芸術科教育コースによるブログです。授業内容や学校生活の様子などを更新していきます。

2012年2月16日木曜日

こんにちは。
 昨日、水曜日午後6時から8時半まで教育研究科(大学院修士課程)の中で、退官される先生や修了される学生さんのためのお別れ会がありました。芸術科教育コースからは、お一人の方が修了されました。現代アートの学校教育における意義を研究されてきた方です。理論面だけでなく美術館での実践面を視野に入れ、初等教育を対象にした研究を続けてこられました。修士論文も、非常に充実した内容となりました。一見、多くの方が取りかかっているような研究テーマに見えて、実は、あまり扱われたことがないテーマです。貴重なテーマを持った方ですので、修了後の今後のご活躍が楽しみです。

 さて、火曜日の芸術科教育研究Bでは、受講生のみなさんが修士論文のための構想発表をし、他の受講生の方の意見を取り入れながら、各自の研究内容の深化を進めてきました。今週は、お二人の院生の方の発表がありましたが、今日はそのうちのお一人の発表をご紹介したいと思います。来週にも、芸術科教育コースでは、修士論文の構想や論文構成に関する中間発表会がありますので、レジュメの内容もかなり具体的なものとなってきたようです。以下にその一部を掲載します。

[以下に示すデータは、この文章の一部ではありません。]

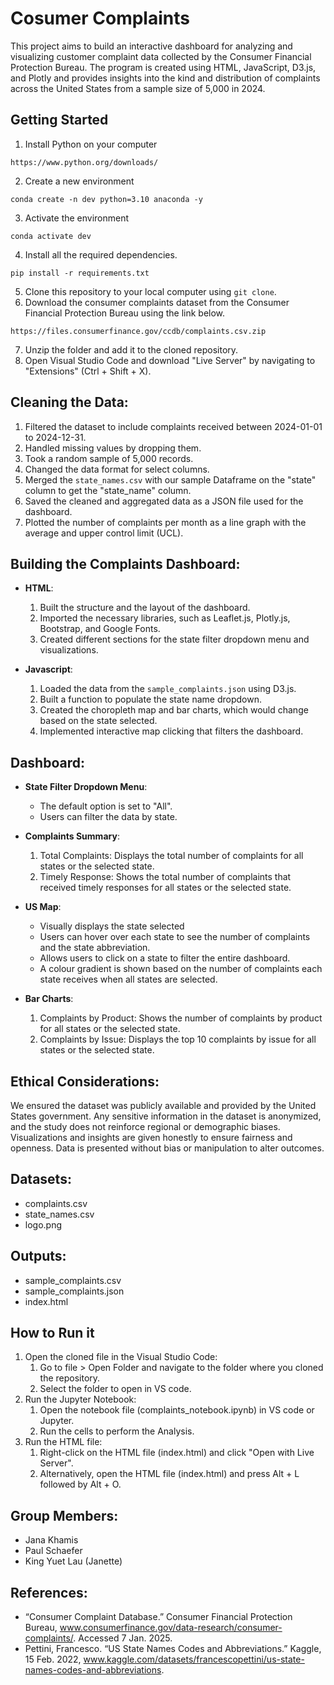 # Cosumer Complaints

This project aims to build an interactive dashboard for analyzing and visualizing customer complaint data collected by the Consumer Financial Protection Bureau. The program is created using HTML, JavaScript, D3.js, and Plotly and provides insights into the kind and distribution of complaints across the United States from a sample size of 5,000 in 2024.

## Getting Started
1. Install Python on your computer
```
https://www.python.org/downloads/
```
2. Create a new environment
```
conda create -n dev python=3.10 anaconda -y
```
3. Activate the environment
```
conda activate dev
```
4. Install all the required dependencies.
```
pip install -r requirements.txt
```
5. Clone this repository to your local computer using `git clone`.
6. Download the consumer complaints dataset from the Consumer Financial Protection Bureau using the link below.
```
https://files.consumerfinance.gov/ccdb/complaints.csv.zip
```
7. Unzip the folder and add it to the cloned repository.
8. Open Visual Studio Code and download "Live Server" by navigating to "Extensions" (Ctrl + Shift + X).

## Cleaning the Data:
1. Filtered the dataset to include complaints received between 2024-01-01 to 2024-12-31.
2. Handled missing values by dropping them.
3. Took a random sample of 5,000 records.
4. Changed the data format for select columns.
5. Merged the `state_names.csv` with our sample Dataframe on the "state" column to get the "state_name" column.
6. Saved the cleaned and aggregated data as a JSON file used for the dashboard.
7. Plotted the number of complaints per month as a line graph with the average and upper control limit (UCL).

## Building the Complaints Dashboard:
- **HTML**:
  1. Built the structure and the layout of the dashboard.
  2. Imported the necessary libraries, such as Leaflet.js, Plotly.js, Bootstrap, and Google Fonts.
  3. Created different sections for the state filter dropdown menu and visualizations.

- **Javascript**:
  1. Loaded the data from the `sample_complaints.json` using D3.js.
  2. Built a function to populate the state name dropdown.
  3. Created the choropleth map and bar charts, which would change based on the state selected.
  4. Implemented interactive map clicking that filters the dashboard.
 
## Dashboard:
- **State Filter Dropdown Menu**:
  - The default option is set to "All".
  - Users can filter the data by state.

- **Complaints Summary**:
  1. Total Complaints: Displays the total number of complaints for all states or the selected state.
  2. Timely Response: Shows the total number of complaints that received timely responses for all states or the selected state.

- **US Map**:
  - Visually displays the state selected
  - Users can hover over each state to see the number of complaints and the state abbreviation.
  - Allows users to click on a state to filter the entire dashboard.
  - A colour gradient is shown based on the number of complaints each state receives when all states are selected.

- **Bar Charts**:
  1. Complaints by Product: Shows the number of complaints by product for all states or the selected state.
  2. Complaints by Issue: Displays the top 10 complaints by issue for all states or the selected state.

## Ethical Considerations:
We ensured the dataset was publicly available and provided by the United States government. Any sensitive information in the dataset is anonymized, and the study does not reinforce regional or demographic biases. Visualizations and insights are given honestly to ensure fairness and openness. Data is presented without bias or manipulation to alter outcomes.

## Datasets:
- complaints.csv
- state_names.csv
- logo.png

## Outputs:
- sample_complaints.csv
- sample_complaints.json
- index.html

## How to Run it 
1. Open the cloned file in the Visual Studio Code:
   1. Go to file > Open Folder and navigate to the folder where you cloned the repository.
   2. Select the folder to open in VS code.
2. Run the Jupyter Notebook:
     1. Open the notebook file (complaints_notebook.ipynb) in VS code or Jupyter.
     2. Run the cells to perform the Analysis.
3. Run the HTML file:
    1. Right-click on the HTML file (index.html) and click "Open with Live Server".
    2. Alternatively, open the HTML file (index.html) and press Alt + L followed by Alt + O.

## Group Members:
- Jana Khamis
- Paul Schaefer
- King Yuet Lau (Janette)

## References:
- “Consumer Complaint Database.” Consumer Financial Protection Bureau, www.consumerfinance.gov/data-research/consumer-complaints/. Accessed 7 Jan. 2025.
- Pettini, Francesco. “US State Names Codes and Abbreviations.” Kaggle, 15 Feb. 2022, www.kaggle.com/datasets/francescopettini/us-state-names-codes-and-abbreviations.
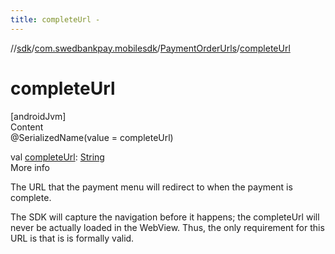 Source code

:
```yaml
---
title: completeUrl -
---
```

//[sdk](../../../index)/[com.swedbankpay.mobilesdk](../index)/[PaymentOrderUrls](index)/[completeUrl](complete-url)



# completeUrl  
[androidJvm]  
Content  
@SerializedName(value = completeUrl)  
  
val [completeUrl](complete-url): [String](https://kotlinlang.org/api/latest/jvm/stdlib/kotlin/-string/index.html)  
More info  


The URL that the payment menu will redirect to when the payment is complete.



The SDK will capture the navigation before it happens; the completeUrl will never be actually loaded in the WebView. Thus, the only requirement for this URL is that is is formally valid.

  



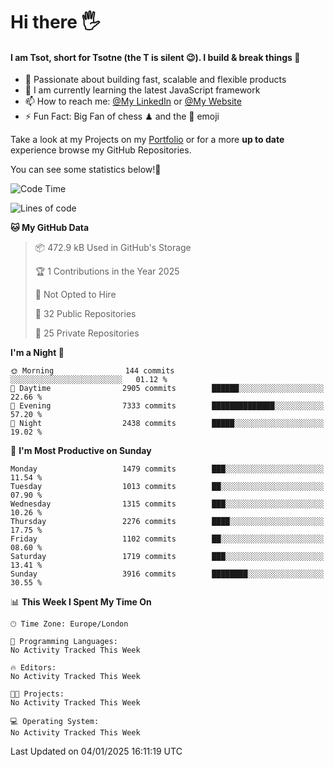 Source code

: # Hi there :raised_hand_with_fingers_splayed:
#### I am Tsot, short for Tsotne (the T is silent :wink:). I build & break things :space_invader:
- :telescope: Passionate about building fast, scalable and flexible products
- :seedling: I am currently learning the latest JavaScript framework 
- :mailbox: How to reach me: [@My LinkedIn](https://www.linkedin.com/in/tsotne-gvadzabia/) or [@My Website](https://tsotne.co.uk/contact)
- :zap: Fun Fact: Big Fan of chess ♟ and the 👾 emoji

Take a look at my Projects on my [Portfolio](https://tsotne.co.uk/) or for a more **up to date** experience browse my GitHub Repositories.

You can see some statistics below!:space_invader:
<!--START_SECTION:waka-->
![Code Time](http://img.shields.io/badge/Code%20Time-761%20hrs%202%20mins-blue)

![Lines of code](https://img.shields.io/badge/From%20Hello%20World%20I%27ve%20Written-8.4%20million%20lines%20of%20code-blue)

**🐱 My GitHub Data** 

> 📦 472.9 kB Used in GitHub's Storage 
 > 
> 🏆 1 Contributions in the Year 2025
 > 
> 🚫 Not Opted to Hire
 > 
> 📜 32 Public Repositories 
 > 
> 🔑 25 Private Repositories 
 > 
**I'm a Night 🦉** 

```text
🌞 Morning                144 commits         ░░░░░░░░░░░░░░░░░░░░░░░░░   01.12 % 
🌆 Daytime                2905 commits        ██████░░░░░░░░░░░░░░░░░░░   22.66 % 
🌃 Evening                7333 commits        ██████████████░░░░░░░░░░░   57.20 % 
🌙 Night                  2438 commits        █████░░░░░░░░░░░░░░░░░░░░   19.02 % 
```
📅 **I'm Most Productive on Sunday** 

```text
Monday                   1479 commits        ███░░░░░░░░░░░░░░░░░░░░░░   11.54 % 
Tuesday                  1013 commits        ██░░░░░░░░░░░░░░░░░░░░░░░   07.90 % 
Wednesday                1315 commits        ███░░░░░░░░░░░░░░░░░░░░░░   10.26 % 
Thursday                 2276 commits        ████░░░░░░░░░░░░░░░░░░░░░   17.75 % 
Friday                   1102 commits        ██░░░░░░░░░░░░░░░░░░░░░░░   08.60 % 
Saturday                 1719 commits        ███░░░░░░░░░░░░░░░░░░░░░░   13.41 % 
Sunday                   3916 commits        ████████░░░░░░░░░░░░░░░░░   30.55 % 
```


📊 **This Week I Spent My Time On** 

```text
🕑︎ Time Zone: Europe/London

💬 Programming Languages: 
No Activity Tracked This Week

🔥 Editors: 
No Activity Tracked This Week

🐱‍💻 Projects: 
No Activity Tracked This Week

💻 Operating System: 
No Activity Tracked This Week
```


 Last Updated on 04/01/2025 16:11:19 UTC
<!--END_SECTION:waka-->
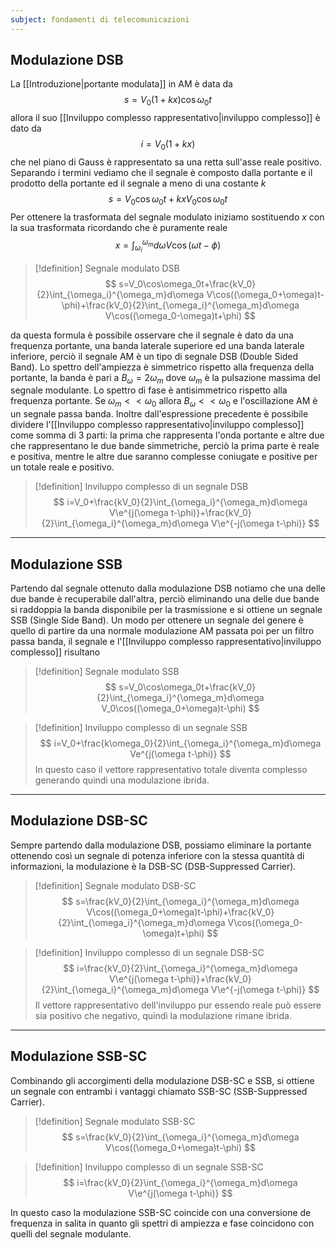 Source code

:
 ```yaml
---
subject: fondamenti di telecomunicazioni
---
```

## Modulazione DSB
La [[Introduzione|portante modulata]] in AM è data da 
$$
s=V_0(1+kx)\cos\omega_0t
$$
allora il suo [[Inviluppo complesso rappresentativo|inviluppo complesso]] è dato da
$$
i=V_0(1+kx)
$$
che nel piano di Gauss è rappresentato sa una retta sull'asse reale positivo.
Separando i termini vediamo che il segnale è composto dalla portante e il prodotto della portante ed il segnale a meno di una costante $k$
$$
s=V_0\cos\omega_0t+kxV_0\cos\omega_0t
$$
Per ottenere la trasformata del segnale modulato iniziamo sostituendo $x$ con la sua trasformata ricordando che è puramente reale
$$
x=\int_{\omega_i}^{\omega_m}d\omega V\cos(\omega t-\phi)
$$
> [!definition] Segnale modulato DSB
> $$
> s=V_0\cos\omega_0t+\frac{kV_0}{2}\int_{\omega_i}^{\omega_m}d\omega V\cos((\omega_0+\omega)t-\phi)+\frac{kV_0}{2}\int_{\omega_i}^{\omega_m}d\omega V\cos((\omega_0-\omega)t+\phi)
> $$

da questa formula è possibile osservare che il segnale è dato da una frequenza portante, una banda laterale superiore ed una banda laterale inferiore, perciò il segnale AM è un tipo di segnale DSB (Double Sided Band).
Lo spettro dell'ampiezza è simmetrico rispetto alla frequenza della portante, la banda è pari a $B_\omega=2\omega_m$ dove $\omega_m$ è la pulsazione massima del segnale modulante. Lo spettro di fase è antisimmetrico rispetto alla frequenza portante. Se $\omega_m<<\omega_0$ allora $B_\omega<<\omega_0$ e l'oscillazione AM è un segnale passa banda.
Inoltre dall'espressione precedente è possibile dividere l'[[Inviluppo complesso rappresentativo|inviluppo complesso]] come somma di 3 parti: la prima che rappresenta l'onda portante e altre due che rappresentano le due bande simmetriche, perciò la prima parte è reale e positiva, mentre le altre due saranno complesse coniugate e positive per un totale reale e positivo.
> [!definition] Inviluppo complesso di un segnale DSB
> $$
> i=V_0+\frac{kV_0}{2}\int_{\omega_i}^{\omega_m}d\omega V\e^{j(\omega t-\phi)}+\frac{kV_0}{2}\int_{\omega_i}^{\omega_m}d\omega V\e^{-j(\omega t-\phi)}
> $$

---
## Modulazione SSB
Partendo dal segnale ottenuto dalla modulazione DSB notiamo che una delle due bande è recuperabile dall'altra, perciò eliminando una delle due bande si raddoppia la banda disponibile per la trasmissione e si ottiene un segnale SSB (Single Side Band).
Un modo per ottenere un segnale del genere è quello di partire da una normale modulazione AM passata poi per un filtro passa banda, il segnale e l'[[Inviluppo complesso rappresentativo|inviluppo complesso]] risultano
> [!definition] Segnale modulato SSB
> $$
> s=V_0\cos\omega_0t+\frac{kV_0}{2}\int_{\omega_i}^{\omega_m}d\omega V_0\cos((\omega_0+\omega)t-\phi)
> $$

> [!definition] Inviluppo complesso di un segnale SSB
> $$
> i=V_0+\frac{k\omega_0}{2}\int_{\omega_i}^{\omega_m}d\omega Ve^{j(\omega t-\phi)}
> $$
In questo caso il vettore rappresentativo totale diventa complesso generando quindi una modulazione ibrida.

---
## Modulazione DSB-SC
Sempre partendo dalla modulazione DSB, possiamo eliminare la portante ottenendo così un segnale di potenza inferiore con la stessa quantità di informazioni, la modulazione è la DSB-SC (DSB-Suppressed Carrier).
> [!definition] Segnale modulato DSB-SC
> $$
> s=\frac{kV_0}{2}\int_{\omega_i}^{\omega_m}d\omega V\cos((\omega_0+\omega)t-\phi)+\frac{kV_0}{2}\int_{\omega_i}^{\omega_m}d\omega V\cos((\omega_0-\omega)t+\phi)
> $$

> [!definition] Inviluppo complesso di un segnale DSB-SC
> $$
> i=\frac{kV_0}{2}\int_{\omega_i}^{\omega_m}d\omega V\e^{j(\omega t-\phi)}+\frac{kV_0}{2}\int_{\omega_i}^{\omega_m}d\omega V\e^{-j(\omega t-\phi)}
> $$
Il vettore rappresentativo dell'inviluppo pur essendo reale può essere sia positivo che negativo, quindi la modulazione rimane ibrida.

---
## Modulazione SSB-SC
Combinando gli accorgimenti della modulazione DSB-SC e SSB, si ottiene un segnale con entrambi i vantaggi chiamato SSB-SC (SSB-Suppressed Carrier).
> [!definition] Segnale modulato SSB-SC
> $$
> s=\frac{kV_0}{2}\int_{\omega_i}^{\omega_m}d\omega V\cos((\omega_0+\omega)t-\phi)
> $$

> [!definition] Inviluppo complesso di un segnale SSB-SC
> $$
> i=\frac{kV_0}{2}\int_{\omega_i}^{\omega_m}d\omega V\e^{j(\omega t-\phi)}
> $$

In questo caso la modulazione SSB-SC coincide con una conversione de frequenza in salita in quanto gli spettri di ampiezza e fase coincidono con quelli del segnale modulante. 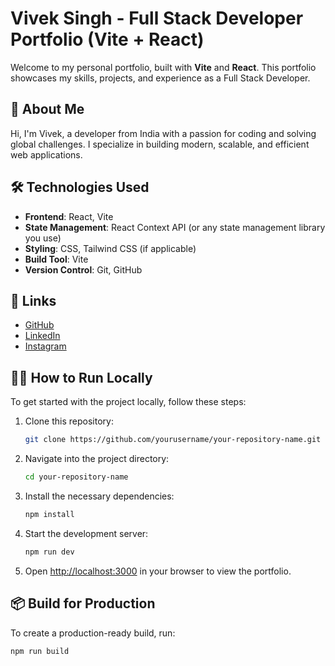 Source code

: # Vivek Singh - Full Stack Developer Portfolio (Vite + React)

Welcome to my personal portfolio, built with **Vite** and **React**. This portfolio showcases my skills, projects, and experience as a Full Stack Developer.

## 🚀 About Me

Hi, I'm Vivek, a developer from India with a passion for coding and solving global challenges. I specialize in building modern, scalable, and efficient web applications.

## 🛠️ Technologies Used

- **Frontend**: React, Vite
- **State Management**: React Context API (or any state management library you use)
- **Styling**: CSS, Tailwind CSS (if applicable)
- **Build Tool**: Vite
- **Version Control**: Git, GitHub

## 🔗 Links

- [GitHub](https://github.com/reachvivek)
- [LinkedIn](https://linkedin.com/in/reachvivek)
- [Instagram](https://instagram.com/rogerthatvivek)

## 🧑‍💻 How to Run Locally

To get started with the project locally, follow these steps:

1. Clone this repository:

   ```bash
   git clone https://github.com/yourusername/your-repository-name.git
   ```

2. Navigate into the project directory:

   ```bash
   cd your-repository-name
   ```

3. Install the necessary dependencies:

   ```bash
   npm install
   ```

4. Start the development server:

   ```bash
   npm run dev
   ```

5. Open [http://localhost:3000](http://localhost:3000) in your browser to view the portfolio.

## 📦 Build for Production

To create a production-ready build, run:

```bash
npm run build
```
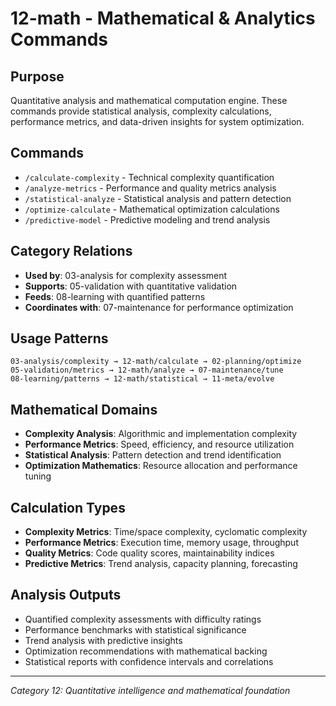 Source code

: # 12-math - Mathematical & Analytics Commands

## Purpose
Quantitative analysis and mathematical computation engine. These commands provide statistical analysis, complexity calculations, performance metrics, and data-driven insights for system optimization.

## Commands
- `/calculate-complexity` - Technical complexity quantification
- `/analyze-metrics` - Performance and quality metrics analysis
- `/statistical-analyze` - Statistical analysis and pattern detection
- `/optimize-calculate` - Mathematical optimization calculations
- `/predictive-model` - Predictive modeling and trend analysis

## Category Relations
- **Used by**: 03-analysis for complexity assessment
- **Supports**: 05-validation with quantitative validation
- **Feeds**: 08-learning with quantified patterns
- **Coordinates with**: 07-maintenance for performance optimization

## Usage Patterns
```
03-analysis/complexity → 12-math/calculate → 02-planning/optimize
05-validation/metrics → 12-math/analyze → 07-maintenance/tune
08-learning/patterns → 12-math/statistical → 11-meta/evolve
```

## Mathematical Domains
- **Complexity Analysis**: Algorithmic and implementation complexity
- **Performance Metrics**: Speed, efficiency, and resource utilization
- **Statistical Analysis**: Pattern detection and trend identification
- **Optimization Mathematics**: Resource allocation and performance tuning

## Calculation Types
- **Complexity Metrics**: Time/space complexity, cyclomatic complexity
- **Performance Metrics**: Execution time, memory usage, throughput
- **Quality Metrics**: Code quality scores, maintainability indices
- **Predictive Metrics**: Trend analysis, capacity planning, forecasting

## Analysis Outputs
- Quantified complexity assessments with difficulty ratings
- Performance benchmarks with statistical significance
- Trend analysis with predictive insights
- Optimization recommendations with mathematical backing
- Statistical reports with confidence intervals and correlations

---
*Category 12: Quantitative intelligence and mathematical foundation*
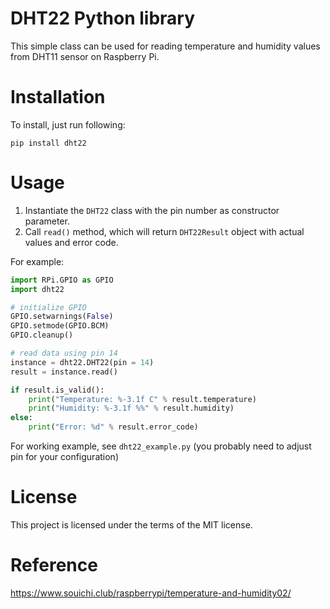 # DHT22 Python library

This simple class can be used for reading temperature and humidity values from DHT11 sensor on Raspberry Pi.

# Installation

To install, just run following:

```
pip install dht22
```

# Usage

1. Instantiate the `DHT22` class with the pin number as constructor parameter.
2. Call `read()` method, which will return `DHT22Result` object with actual values and error code.

For example:

```python
import RPi.GPIO as GPIO
import dht22

# initialize GPIO
GPIO.setwarnings(False)
GPIO.setmode(GPIO.BCM)
GPIO.cleanup()

# read data using pin 14
instance = dht22.DHT22(pin = 14)
result = instance.read()

if result.is_valid():
    print("Temperature: %-3.1f C" % result.temperature)
    print("Humidity: %-3.1f %%" % result.humidity)
else:
    print("Error: %d" % result.error_code)
```

For working example, see `dht22_example.py` (you probably need to adjust pin for your configuration)

# License

This project is licensed under the terms of the MIT license.

# Reference
https://www.souichi.club/raspberrypi/temperature-and-humidity02/
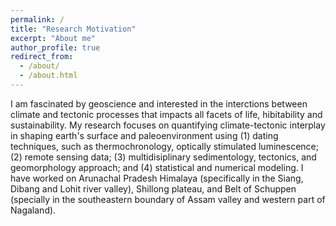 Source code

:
 ```yaml
---
permalink: /
title: "Research Motivation"
excerpt: "About me"
author_profile: true
redirect_from: 
  - /about/
  - /about.html
---
```


I am fascinated by geoscience and interested in the interctions between climate and tectonic processes that impacts all facets of life, hibitability and sustainability. My research focuses on quantifying climate-tectonic interplay in shaping earth's surface and paleoenvironment using (1) dating techniques, such as thermochronology, optically stimulated luminescence; (2) remote sensing data; (3) multidisiplinary sedimentology, tectonics, and geomorphology approach; and (4) statistical and numerical modeling. I have worked on Arunachal Pradesh Himalaya (specifically in the Siang, Dibang and Lohit river valley), Shillong plateau, and Belt of Schuppen (specially in the southeastern boundary of Assam valley and western part of Nagaland). 



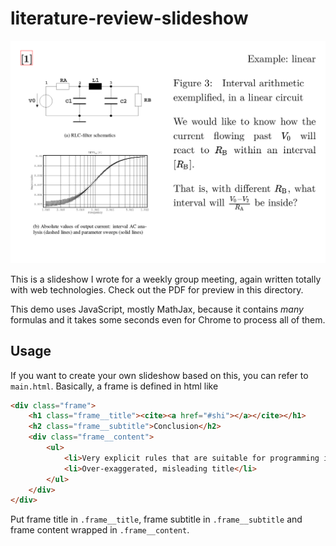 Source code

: # literature-review-slideshow

![preview](preview.png)

This is a slideshow I wrote for a weekly group meeting, again written totally with web technologies. Check out the PDF for preview in this directory.

This demo uses JavaScript, mostly MathJax, because it contains *many* formulas and it takes some seconds even for Chrome to process all of them. 

## Usage

If you want to create your own slideshow based on this, you can refer to `main.html`. Basically, a frame is defined in html like
```html
<div class="frame">
    <h1 class="frame__title"><cite><a href="#shi"></a></cite></h1>
    <h2 class="frame__subtitle">Conclusion</h2>
    <div class="frame__content">
        <ul>
            <li>Very explicit rules that are suitable for programming implementation. I like it</li>
            <li>Over-exaggerated, misleading title</li>
        </ul>
    </div>
</div>
```
Put frame title in `.frame__title`, frame subtitle in `.frame__subtitle` and frame content wrapped in `.frame__content`. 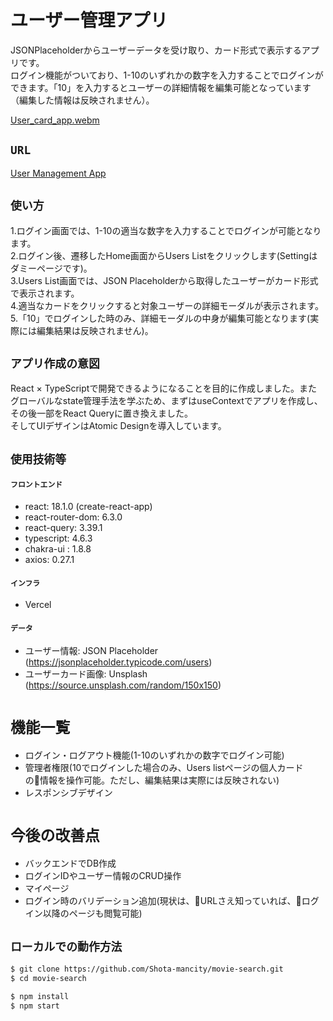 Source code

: # ユーザー管理アプリ
JSONPlaceholderからユーザーデータを受け取り、カード形式で表示するアプリです。  
ログイン機能がついており、1-10のいずれかの数字を入力することでログインができます。「10」を入力するとユーザーの詳細情報を編集可能となっています（編集した情報は反映されません）。

[User_card_app.webm](https://user-images.githubusercontent.com/85279065/177036256-e2d433ce-c30e-481b-a46f-cf3fae865141.webm)

## `URL`
[User Management App](https://user-card-app-practice3.vercel.app/)

## `使い方`
1.ログイン画面では、1-10の適当な数字を入力することでログインが可能となります。  
2.ログイン後、遷移したHome画面からUsers Listをクリックします(Settingはダミーページです)。  
3.Users List画面では、JSON Placeholderから取得したユーザーがカード形式で表示されます。  
4.適当なカードをクリックすると対象ユーザーの詳細モーダルが表示されます。  
5.「10」でログインした時のみ、詳細モーダルの中身が編集可能となります(実際には編集結果は反映されません)。

## `アプリ作成の意図`
React × TypeScriptで開発できるようになることを目的に作成しました。またグローバルなstate管理手法を学ぶため、まずはuseContextでアプリを作成し、その後一部をReact Queryに置き換えました。  
そしてUIデザインはAtomic Designを導入しています。

## `使用技術等`
#### `フロントエンド`
* react: 18.1.0 (create-react-app)
* react-router-dom: 6.3.0
* react-query: 3.39.1
* typescript: 4.6.3
* chakra-ui : 1.8.8
* axios: 0.27.1

#### `インフラ`
* Vercel

#### `データ`
* ユーザー情報: JSON Placeholder (https://jsonplaceholder.typicode.com/users)
* ユーザーカード画像: Unsplash (https://source.unsplash.com/random/150x150)

# `機能一覧`
* ログイン・ログアウト機能(1-10のいずれかの数字でログイン可能)
* 管理者権限(10でログインした場合のみ、Users listページの個人カードの情報を操作可能。ただし、編集結果は実際には反映されない)
* レスポンシブデザイン

# `今後の改善点`
* バックエンドでDB作成
* ログインIDやユーザー情報のCRUD操作
* マイページ
* ログイン時のバリデーション追加(現状は、URLさえ知っていれば、ログイン以降のページも閲覧可能)

## `ローカルでの動作方法`
```bash
$ git clone https://github.com/Shota-mancity/movie-search.git
$ cd movie-search
```

```bash
$ npm install
$ npm start
```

(仮題)「開発途上国における美術教育開発はどうあるべきか
—モルデイブ共和国での実践を事例としたモデル構築のための考察—」

研究の背景と目的
(1)目的
 1.開発途上国における美術教育開発の実態を明らかにし、その背景要因について考察する。
 2.自身のアクションリサーチとしての実践を、内発的発展論の視点から分析し、美術教育開発モデルを構築する。
(2)背景
途上国の教育開発において、識字教育や理数科教育などと比較すると、美術教育の分野はこれまで積極的な議論がなされないできた。確かに、今まさに貧困に喘いでいる国にとって、美術教育は優先すべき事項ではないのかもしれない。しかしそれは、美術教育は俗福な国しか享受することが出来ないという、皮肉な現実を暗示するものである。
 本研究では、美術教育も開発途上国の子どもたちの健やかな成長に必要不可欠なものであると捉え、かつ途上国という特色を考慮した上で、その発展を目指すにはどのような視点が必要であるのかを考えたい。

*ここからは私(和田)の文です。
 この方は実際にNGOの活動の一貫として、モルデイブの現地で、図画工作教育を教えてきた経験があります。その実体験を生かしながら、開発途上国における美術教育の在り方について、この研究を通し、模索されていくそうです。非常に、希少価値のある研究テーマですので、今後の展開が楽しみです。